Every line from the start of the records below to the line containing "एकाजुत्तरपदे णः 8.4.12" should be retyped exactly, that line included, and no others.

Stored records

○ ○ ○ ○ ○

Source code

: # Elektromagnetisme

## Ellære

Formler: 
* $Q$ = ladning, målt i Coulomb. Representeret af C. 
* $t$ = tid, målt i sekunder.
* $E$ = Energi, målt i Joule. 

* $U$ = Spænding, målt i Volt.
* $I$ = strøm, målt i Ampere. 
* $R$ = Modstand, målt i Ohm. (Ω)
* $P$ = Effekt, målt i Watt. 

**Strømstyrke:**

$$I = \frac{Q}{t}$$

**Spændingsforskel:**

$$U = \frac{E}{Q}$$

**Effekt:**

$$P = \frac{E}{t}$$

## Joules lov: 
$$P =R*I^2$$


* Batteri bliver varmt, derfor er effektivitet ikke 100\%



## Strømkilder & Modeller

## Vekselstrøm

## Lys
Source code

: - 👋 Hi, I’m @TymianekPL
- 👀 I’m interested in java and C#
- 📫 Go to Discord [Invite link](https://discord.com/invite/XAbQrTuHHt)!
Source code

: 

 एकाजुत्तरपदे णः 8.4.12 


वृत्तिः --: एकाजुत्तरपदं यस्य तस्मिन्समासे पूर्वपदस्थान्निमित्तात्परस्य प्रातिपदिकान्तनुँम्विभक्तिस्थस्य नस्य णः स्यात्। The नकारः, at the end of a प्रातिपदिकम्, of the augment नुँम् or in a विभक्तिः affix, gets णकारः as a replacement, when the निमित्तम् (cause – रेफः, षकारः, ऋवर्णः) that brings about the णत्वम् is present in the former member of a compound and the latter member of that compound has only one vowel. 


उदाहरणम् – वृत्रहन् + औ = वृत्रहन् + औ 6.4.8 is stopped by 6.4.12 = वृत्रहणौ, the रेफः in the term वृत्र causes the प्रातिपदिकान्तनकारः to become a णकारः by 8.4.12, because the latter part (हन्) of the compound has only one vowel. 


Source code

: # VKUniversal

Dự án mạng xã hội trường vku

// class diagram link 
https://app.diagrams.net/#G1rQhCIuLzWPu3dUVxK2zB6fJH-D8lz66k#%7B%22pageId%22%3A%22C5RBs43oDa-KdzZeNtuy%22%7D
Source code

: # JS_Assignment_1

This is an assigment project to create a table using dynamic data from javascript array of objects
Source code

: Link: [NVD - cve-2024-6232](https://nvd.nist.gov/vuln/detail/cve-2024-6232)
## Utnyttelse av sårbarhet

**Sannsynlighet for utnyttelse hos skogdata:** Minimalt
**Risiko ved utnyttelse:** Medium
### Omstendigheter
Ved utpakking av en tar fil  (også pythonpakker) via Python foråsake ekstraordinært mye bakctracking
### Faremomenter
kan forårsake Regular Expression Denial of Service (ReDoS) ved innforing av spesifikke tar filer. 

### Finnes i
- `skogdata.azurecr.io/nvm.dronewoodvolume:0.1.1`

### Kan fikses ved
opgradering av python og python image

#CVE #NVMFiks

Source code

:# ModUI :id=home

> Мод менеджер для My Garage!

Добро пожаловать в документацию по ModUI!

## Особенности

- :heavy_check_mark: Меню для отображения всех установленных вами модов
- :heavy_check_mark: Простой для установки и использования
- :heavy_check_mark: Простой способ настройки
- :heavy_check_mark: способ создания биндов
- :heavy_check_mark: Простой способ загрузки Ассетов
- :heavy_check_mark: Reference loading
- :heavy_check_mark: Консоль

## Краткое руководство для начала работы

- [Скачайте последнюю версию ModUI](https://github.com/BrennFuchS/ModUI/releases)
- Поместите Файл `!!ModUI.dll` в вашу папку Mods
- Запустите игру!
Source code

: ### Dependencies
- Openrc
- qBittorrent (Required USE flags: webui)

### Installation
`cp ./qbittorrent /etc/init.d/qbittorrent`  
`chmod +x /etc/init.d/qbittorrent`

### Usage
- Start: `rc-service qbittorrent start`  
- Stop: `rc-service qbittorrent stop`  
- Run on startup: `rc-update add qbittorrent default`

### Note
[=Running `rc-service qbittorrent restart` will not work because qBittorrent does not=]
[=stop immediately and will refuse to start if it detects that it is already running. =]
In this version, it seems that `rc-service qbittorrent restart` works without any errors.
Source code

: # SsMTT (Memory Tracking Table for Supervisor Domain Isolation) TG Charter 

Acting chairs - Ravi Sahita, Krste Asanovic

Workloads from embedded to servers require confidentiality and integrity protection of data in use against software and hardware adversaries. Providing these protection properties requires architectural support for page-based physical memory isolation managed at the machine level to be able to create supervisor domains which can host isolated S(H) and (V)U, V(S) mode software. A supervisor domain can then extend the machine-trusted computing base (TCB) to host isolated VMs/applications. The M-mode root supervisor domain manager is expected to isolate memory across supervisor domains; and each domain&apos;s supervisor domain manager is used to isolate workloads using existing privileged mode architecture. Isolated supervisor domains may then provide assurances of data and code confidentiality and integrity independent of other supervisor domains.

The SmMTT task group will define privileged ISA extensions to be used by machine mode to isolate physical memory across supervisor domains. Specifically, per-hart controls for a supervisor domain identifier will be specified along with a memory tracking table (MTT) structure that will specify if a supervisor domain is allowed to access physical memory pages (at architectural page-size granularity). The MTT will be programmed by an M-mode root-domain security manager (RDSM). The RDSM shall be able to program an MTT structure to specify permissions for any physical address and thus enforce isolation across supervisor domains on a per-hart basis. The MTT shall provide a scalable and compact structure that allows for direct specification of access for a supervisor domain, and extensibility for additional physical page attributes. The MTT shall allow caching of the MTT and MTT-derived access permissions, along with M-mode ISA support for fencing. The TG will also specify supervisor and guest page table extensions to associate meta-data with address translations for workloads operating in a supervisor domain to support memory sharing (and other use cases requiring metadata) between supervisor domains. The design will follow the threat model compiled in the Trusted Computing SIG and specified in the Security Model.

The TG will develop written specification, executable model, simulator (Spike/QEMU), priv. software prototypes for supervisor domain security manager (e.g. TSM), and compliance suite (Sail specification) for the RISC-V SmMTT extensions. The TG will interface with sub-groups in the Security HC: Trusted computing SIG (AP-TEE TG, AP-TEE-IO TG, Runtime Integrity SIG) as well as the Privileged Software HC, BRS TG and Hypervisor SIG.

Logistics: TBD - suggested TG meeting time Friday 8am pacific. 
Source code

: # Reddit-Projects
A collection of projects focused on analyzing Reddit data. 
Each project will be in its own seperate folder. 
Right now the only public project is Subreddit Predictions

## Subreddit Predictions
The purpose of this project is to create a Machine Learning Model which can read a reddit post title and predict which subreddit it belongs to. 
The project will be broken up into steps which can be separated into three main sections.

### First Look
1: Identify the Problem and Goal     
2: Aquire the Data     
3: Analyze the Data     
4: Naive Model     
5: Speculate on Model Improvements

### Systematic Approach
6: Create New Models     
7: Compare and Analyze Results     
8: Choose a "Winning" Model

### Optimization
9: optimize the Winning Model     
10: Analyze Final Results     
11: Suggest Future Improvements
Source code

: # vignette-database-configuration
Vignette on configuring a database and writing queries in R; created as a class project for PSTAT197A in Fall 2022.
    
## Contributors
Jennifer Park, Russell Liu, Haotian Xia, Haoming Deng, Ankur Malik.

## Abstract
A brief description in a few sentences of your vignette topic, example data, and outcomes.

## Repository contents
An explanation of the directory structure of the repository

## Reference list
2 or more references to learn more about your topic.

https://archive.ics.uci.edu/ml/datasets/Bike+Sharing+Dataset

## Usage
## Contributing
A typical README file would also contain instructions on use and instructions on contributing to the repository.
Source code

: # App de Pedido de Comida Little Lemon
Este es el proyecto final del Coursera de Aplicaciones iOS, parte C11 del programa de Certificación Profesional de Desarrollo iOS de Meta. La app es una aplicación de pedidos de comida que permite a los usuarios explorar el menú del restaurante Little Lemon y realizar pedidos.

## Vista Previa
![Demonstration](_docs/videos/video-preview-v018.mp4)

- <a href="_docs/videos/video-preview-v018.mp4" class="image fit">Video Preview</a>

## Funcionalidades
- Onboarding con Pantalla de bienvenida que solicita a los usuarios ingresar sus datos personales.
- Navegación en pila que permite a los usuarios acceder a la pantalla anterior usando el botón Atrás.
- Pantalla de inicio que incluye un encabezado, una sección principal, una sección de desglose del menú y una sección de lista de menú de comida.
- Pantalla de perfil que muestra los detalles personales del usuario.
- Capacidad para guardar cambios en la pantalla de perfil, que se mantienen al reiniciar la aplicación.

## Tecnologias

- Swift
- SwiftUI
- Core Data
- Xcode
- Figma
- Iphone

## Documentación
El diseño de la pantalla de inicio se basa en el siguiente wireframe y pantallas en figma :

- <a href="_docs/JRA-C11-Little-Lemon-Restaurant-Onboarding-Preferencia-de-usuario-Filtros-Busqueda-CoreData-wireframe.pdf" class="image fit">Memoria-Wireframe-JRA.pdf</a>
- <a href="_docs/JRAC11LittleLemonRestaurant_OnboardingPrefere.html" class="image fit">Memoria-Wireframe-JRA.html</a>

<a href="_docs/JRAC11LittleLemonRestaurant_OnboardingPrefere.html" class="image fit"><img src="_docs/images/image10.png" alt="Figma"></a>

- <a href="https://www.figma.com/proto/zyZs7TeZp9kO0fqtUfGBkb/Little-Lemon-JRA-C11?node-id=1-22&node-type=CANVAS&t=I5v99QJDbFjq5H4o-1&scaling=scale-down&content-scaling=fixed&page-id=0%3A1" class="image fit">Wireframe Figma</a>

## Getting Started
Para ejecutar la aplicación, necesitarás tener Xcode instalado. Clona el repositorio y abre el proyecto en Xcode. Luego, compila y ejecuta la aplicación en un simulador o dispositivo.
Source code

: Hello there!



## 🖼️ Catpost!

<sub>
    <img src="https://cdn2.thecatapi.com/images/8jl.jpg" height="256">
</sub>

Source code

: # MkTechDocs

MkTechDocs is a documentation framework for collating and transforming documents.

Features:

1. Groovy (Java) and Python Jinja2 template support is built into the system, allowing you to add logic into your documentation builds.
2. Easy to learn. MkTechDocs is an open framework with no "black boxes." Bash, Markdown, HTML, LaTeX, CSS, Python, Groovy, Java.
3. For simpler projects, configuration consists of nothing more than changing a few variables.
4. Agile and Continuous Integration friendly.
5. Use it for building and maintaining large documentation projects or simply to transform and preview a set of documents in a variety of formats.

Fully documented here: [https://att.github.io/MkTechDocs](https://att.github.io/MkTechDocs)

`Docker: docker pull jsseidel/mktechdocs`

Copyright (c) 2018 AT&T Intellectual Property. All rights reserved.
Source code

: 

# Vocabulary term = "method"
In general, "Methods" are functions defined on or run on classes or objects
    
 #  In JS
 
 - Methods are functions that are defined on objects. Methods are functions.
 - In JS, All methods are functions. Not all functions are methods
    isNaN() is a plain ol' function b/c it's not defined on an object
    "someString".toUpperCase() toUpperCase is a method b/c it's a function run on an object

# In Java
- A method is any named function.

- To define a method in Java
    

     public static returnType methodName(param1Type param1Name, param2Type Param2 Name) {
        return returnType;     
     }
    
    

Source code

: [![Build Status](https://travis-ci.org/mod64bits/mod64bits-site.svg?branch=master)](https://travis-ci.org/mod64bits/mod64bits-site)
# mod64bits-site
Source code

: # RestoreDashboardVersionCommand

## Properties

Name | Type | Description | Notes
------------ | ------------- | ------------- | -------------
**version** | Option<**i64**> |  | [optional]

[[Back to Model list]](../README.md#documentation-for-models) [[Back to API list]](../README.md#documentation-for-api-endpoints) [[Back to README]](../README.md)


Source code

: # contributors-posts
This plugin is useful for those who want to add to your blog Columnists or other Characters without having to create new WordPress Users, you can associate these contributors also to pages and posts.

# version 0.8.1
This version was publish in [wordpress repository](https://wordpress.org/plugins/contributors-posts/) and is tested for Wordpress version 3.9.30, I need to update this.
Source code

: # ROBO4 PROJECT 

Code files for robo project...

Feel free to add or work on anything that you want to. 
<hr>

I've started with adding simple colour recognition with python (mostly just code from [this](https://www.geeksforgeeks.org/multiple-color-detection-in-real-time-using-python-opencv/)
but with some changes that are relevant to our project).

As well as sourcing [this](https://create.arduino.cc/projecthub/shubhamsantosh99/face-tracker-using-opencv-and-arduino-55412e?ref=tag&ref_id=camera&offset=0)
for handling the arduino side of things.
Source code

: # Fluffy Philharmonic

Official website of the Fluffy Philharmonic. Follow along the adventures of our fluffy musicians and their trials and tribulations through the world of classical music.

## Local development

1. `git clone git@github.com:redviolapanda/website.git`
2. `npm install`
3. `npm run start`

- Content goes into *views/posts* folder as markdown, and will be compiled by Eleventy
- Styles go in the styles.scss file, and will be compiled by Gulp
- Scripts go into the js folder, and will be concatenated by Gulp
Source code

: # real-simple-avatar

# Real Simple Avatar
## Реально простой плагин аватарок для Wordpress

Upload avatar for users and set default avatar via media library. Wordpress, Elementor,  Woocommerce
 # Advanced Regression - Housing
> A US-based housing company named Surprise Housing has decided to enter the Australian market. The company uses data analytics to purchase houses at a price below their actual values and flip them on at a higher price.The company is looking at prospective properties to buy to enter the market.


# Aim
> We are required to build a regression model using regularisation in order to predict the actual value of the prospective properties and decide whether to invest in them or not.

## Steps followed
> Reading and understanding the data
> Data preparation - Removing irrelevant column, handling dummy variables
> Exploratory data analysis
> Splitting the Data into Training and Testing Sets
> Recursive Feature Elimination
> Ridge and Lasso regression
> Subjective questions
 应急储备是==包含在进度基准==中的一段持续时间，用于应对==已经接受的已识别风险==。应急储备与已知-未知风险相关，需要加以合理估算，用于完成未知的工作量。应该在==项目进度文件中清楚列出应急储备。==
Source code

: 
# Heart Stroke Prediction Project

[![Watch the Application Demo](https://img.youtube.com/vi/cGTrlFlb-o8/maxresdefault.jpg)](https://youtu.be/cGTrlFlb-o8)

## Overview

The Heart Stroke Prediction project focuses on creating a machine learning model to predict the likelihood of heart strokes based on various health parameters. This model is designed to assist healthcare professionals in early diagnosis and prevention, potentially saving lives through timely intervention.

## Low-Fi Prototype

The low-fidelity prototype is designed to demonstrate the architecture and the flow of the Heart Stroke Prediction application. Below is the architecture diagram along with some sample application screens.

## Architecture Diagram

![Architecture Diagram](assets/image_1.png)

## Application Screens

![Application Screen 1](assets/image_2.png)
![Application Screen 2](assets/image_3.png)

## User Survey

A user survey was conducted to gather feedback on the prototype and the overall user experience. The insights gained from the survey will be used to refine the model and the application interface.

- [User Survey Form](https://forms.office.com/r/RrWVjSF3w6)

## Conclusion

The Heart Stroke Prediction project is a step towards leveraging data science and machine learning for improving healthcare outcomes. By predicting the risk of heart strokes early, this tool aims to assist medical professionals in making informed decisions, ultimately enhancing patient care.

○ ○ ○ ○ ○

### RESPONSE TO THIS EXERCISE
Source code

: # Elektromagnetisme

## Ellære

Formler: 
* $Q$ = ladning, målt i Coulomb. Representeret af C. 
* $t$ = tid, målt i sekunder.
* $E$ = Energi, målt i Joule. 

* $U$ = Spænding, målt i Volt.
* $I$ = strøm, målt i Ampere. 
* $R$ = Modstand, målt i Ohm. (Ω)
* $P$ = Effekt, målt i Watt. 

**Strømstyrke:**

$$I = \frac{Q}{t}$$

**Spændingsforskel:**

$$U = \frac{E}{Q}$$

**Effekt:**

$$P = \frac{E}{t}$$

## Joules lov: 
$$P =R*I^2$$


* Batteri bliver varmt, derfor er effektivitet ikke 100\%



## Strømkilder & Modeller

## Vekselstrøm

## Lys
Source code

: - 👋 Hi, I’m @TymianekPL
- 👀 I’m interested in java and C#
- 📫 Go to Discord [Invite link](https://discord.com/invite/XAbQrTuHHt)!
Source code

: 

 एकाजुत्तरपदे णः 8.4.12 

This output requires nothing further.